Oleh : Idin/ntbpost.co
Dua calon Ketua Umum KONI Provinsi NTB, HL. Muhammad Iqbal dan H Mori Hanafi, sama-sama dinyatakan Tidak Memenuhi Syarat (TMS) menjelang Musprov. Situasi ini pantas menjadi bahan refleksi serius bagi tata kelola organisasi keolahragaan di daerah. Ini adalah sinyal bahwa proses penjaringan calon pemimpin organisasi olahraga masih rapuh, baik dari sisi mekanisme verifikasi maupun kesiapan calon itu sendiri.
Satu calon gugur karena dukungan KONI Kabupaten/Kota tidak mencapai ambang batas minimum. Calon lain gugur karena tidak pernah memiliki pengalaman memimpin Pengurus Provinsi Cabang Olahraga atau KONI. Dua alasan ini jelas berbeda sifatnya. Yang pertama adalah persoalan prosedural yang masih bisa diperbaiki. Yang kedua adalah persoalan kualifikasi personal yang melekat pada rekam jejak seseorang dan tidak bisa disulap dalam waktu singkat.
Perbedaan ini penting ditegaskan, karena godaan terbesar dalam situasi seperti ini biasanya datang dari forum itu sendiri. Ketika Musprov mendapati tidak ada calon sah, muncul dorongan untuk mengubah Tata Tertib Pemilihan agar salah satu atau kedua calon bisa lolos. Dorongan ini harus ditolak. Jika Tata Tertib diubah semata untuk meloloskan calon tertentu, kredibilitas seluruh proses pemilihan akan cacat sejak awal, dan pintu gugatan ke Badan Arbitrase Olahraga Indonesia (BAORI) akan terbuka lebar.
Banyak organisasi olahraga daerah memandang penunjukan Caretaker atau Pelaksana Tugas sebagai tanda kegagalan. Pandangan ini keliru. Caretaker adalah instrumen sah yang justru melindungi organisasi dari kekosongan kepemimpinan sekaligus mencegah pemaksaan hasil pemilihan yang cacat hukum.
KONI Pusat memiliki wewenang menunjuk Caretaker untuk menjalankan roda organisasi sehari-hari sambil mempersiapkan Musyawarah Provinsi Luar Biasa (Musprovlub) dalam jangka waktu terukur, maksimal 3 hingga 6 bulan.
Opsi pendaftaran ulang juga patut dipertimbangkan lebih dulu sebelum menempuh jalur Caretaker, sepanjang masa jabatan kepengurusan lama masih memungkinkan.
Membuka gelombang kedua pendaftaran selama 7 hingga 14 hari kerja memberi ruang bagi calon yang kekurangan dukungan untuk memperbaiki berkasnya, sekaligus membuka pintu bagi tokoh baru yang lebih siap secara kualifikasi untuk tampil.
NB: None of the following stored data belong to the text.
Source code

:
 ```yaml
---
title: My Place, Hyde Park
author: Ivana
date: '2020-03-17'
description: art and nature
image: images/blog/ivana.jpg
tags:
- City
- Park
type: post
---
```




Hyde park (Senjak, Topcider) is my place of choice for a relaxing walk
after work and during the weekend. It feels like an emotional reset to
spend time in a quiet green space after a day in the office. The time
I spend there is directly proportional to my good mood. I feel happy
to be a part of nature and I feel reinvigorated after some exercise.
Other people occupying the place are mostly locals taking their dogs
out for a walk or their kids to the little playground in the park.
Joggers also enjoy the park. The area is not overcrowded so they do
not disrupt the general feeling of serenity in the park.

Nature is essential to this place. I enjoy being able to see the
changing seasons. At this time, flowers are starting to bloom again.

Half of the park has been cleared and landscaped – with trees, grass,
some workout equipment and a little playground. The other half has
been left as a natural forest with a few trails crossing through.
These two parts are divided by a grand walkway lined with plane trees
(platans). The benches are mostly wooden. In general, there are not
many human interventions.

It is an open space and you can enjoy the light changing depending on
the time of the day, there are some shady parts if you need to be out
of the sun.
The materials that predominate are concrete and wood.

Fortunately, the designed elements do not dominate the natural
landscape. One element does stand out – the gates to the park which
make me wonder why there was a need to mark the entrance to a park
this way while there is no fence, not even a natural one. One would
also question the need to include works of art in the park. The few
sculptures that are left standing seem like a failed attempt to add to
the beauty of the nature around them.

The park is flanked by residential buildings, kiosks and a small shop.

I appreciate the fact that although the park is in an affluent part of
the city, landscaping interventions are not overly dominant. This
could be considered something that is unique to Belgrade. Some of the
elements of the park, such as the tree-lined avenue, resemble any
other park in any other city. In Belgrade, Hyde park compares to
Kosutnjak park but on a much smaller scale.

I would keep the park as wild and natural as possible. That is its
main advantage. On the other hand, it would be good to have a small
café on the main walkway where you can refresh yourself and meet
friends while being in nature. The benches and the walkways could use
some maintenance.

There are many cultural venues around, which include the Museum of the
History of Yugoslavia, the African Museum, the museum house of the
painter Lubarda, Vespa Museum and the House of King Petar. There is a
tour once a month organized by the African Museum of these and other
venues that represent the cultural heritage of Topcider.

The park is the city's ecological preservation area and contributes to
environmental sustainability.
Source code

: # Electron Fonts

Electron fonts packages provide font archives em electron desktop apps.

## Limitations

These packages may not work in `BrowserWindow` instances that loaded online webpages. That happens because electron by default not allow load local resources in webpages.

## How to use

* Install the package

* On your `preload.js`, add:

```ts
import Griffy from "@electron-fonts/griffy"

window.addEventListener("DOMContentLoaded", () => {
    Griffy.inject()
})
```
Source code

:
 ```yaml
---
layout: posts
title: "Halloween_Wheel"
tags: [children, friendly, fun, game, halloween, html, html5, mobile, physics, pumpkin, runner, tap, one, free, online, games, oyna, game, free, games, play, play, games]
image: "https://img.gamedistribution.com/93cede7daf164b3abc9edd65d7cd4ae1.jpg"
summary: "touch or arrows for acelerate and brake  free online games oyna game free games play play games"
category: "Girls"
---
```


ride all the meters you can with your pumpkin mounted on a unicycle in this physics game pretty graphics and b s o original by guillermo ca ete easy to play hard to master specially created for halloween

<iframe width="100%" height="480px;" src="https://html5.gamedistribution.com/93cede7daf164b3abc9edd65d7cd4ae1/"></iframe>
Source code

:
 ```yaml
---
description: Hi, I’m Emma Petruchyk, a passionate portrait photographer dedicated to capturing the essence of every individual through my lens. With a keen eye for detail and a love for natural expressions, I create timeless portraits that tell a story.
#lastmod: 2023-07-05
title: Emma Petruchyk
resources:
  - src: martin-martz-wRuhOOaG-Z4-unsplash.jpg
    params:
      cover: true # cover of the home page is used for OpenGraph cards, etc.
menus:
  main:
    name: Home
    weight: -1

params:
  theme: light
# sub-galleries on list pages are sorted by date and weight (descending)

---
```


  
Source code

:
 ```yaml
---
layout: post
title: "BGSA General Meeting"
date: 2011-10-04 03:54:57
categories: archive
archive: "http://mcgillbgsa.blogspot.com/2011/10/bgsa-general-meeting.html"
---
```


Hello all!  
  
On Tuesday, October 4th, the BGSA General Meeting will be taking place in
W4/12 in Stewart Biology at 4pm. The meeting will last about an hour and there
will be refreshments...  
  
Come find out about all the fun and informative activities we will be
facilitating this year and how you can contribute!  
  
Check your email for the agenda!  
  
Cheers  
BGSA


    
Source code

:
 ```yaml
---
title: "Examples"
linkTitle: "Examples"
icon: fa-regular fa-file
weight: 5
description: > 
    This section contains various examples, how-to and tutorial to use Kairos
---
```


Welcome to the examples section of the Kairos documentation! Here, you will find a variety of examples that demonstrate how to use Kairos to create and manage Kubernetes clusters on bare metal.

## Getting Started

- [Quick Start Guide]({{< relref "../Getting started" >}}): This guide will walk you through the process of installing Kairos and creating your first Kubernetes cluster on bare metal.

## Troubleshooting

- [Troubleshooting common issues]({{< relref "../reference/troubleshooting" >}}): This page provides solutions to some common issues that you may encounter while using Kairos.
Kesempatan kedua ini pun berlaku terbuka, termasuk bagi HL. Muhammad Iqbal maupun H. Mori Hanafi, jika keduanya berminat melengkapi kekurangan berkas masing-masing.
Kasus ini sepatutnya menjadi pengingat bagi KONI Provinsi lain agar memperketat proses verifikasi sejak tahap awal pendaftaran calon, bukan menunggu hingga menjelang Musprov untuk menemukan bahwa syarat dukungan bermasalah atau rekam jejak calon tidak memadai.
Tim Penjaringan dan Penyaringan harus diberi waktu dan kewenangan yang cukup untuk memverifikasi setiap berkas secara menyeluruh, termasuk memeriksa kemungkinan dukungan ganda yang kerap menjadi biang keladi calon kekurangan suara dukungan.